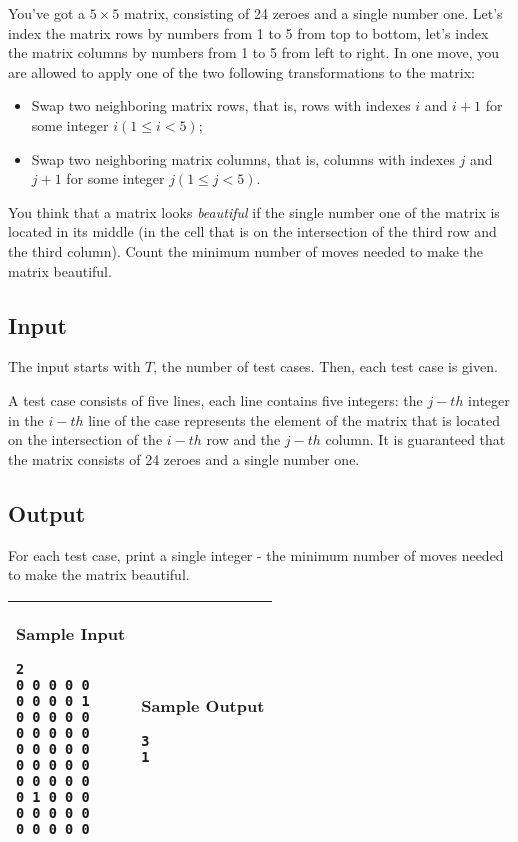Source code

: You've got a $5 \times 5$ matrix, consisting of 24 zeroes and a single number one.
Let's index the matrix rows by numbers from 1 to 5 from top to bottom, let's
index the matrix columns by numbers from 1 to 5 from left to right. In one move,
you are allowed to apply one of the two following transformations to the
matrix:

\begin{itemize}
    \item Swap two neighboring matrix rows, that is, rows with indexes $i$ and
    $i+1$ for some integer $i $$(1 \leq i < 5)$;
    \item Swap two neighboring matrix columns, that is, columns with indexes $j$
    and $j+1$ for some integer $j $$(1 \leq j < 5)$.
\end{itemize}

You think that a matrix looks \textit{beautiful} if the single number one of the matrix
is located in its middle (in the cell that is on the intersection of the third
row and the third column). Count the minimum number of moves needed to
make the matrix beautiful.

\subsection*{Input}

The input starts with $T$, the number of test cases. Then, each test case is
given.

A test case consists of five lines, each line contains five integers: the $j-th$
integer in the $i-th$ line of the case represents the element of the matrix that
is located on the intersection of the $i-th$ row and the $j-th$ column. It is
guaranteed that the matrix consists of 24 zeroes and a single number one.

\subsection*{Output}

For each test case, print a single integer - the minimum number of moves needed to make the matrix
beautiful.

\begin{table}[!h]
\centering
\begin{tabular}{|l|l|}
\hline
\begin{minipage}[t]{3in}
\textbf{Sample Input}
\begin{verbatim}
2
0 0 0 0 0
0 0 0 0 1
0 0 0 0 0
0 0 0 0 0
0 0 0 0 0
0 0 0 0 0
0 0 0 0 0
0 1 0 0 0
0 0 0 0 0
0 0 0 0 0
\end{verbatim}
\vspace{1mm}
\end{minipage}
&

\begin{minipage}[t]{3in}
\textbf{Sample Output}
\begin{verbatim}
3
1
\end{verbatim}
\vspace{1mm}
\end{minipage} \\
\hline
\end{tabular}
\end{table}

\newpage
* * *
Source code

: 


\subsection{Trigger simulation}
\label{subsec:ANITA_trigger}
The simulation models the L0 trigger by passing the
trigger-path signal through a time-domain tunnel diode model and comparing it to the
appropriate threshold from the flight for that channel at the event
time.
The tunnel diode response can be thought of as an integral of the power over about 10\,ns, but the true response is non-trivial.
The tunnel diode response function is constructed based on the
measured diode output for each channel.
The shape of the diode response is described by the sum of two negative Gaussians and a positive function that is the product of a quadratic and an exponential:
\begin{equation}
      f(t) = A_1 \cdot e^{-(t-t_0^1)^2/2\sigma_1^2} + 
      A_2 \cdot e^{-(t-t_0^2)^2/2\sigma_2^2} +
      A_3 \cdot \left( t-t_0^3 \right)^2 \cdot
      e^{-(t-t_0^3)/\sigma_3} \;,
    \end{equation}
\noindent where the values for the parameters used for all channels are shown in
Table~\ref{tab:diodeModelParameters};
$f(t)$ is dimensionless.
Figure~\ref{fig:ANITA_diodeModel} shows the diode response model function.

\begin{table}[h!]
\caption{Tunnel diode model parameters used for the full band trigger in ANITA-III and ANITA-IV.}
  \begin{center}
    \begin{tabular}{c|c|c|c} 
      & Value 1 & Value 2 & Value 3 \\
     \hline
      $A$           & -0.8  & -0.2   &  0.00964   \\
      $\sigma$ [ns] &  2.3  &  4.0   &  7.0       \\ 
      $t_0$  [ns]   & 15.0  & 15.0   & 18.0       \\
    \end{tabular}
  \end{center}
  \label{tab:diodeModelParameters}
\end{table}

** ASSIGNMENT **
Where a line in the listing above contains "begin", copy that line.

** RESPONSE BOX **
\begin{itemize}
\begin{table}[!h]
\begin{tabular}{|l|l|}
\begin{minipage}[t]{3in}
\begin{verbatim}
\begin{minipage}[t]{3in}
\begin{verbatim}
\begin{equation}
\begin{table}[h!]
  \begin{center}
    \begin{tabular}{c|c|c|c} 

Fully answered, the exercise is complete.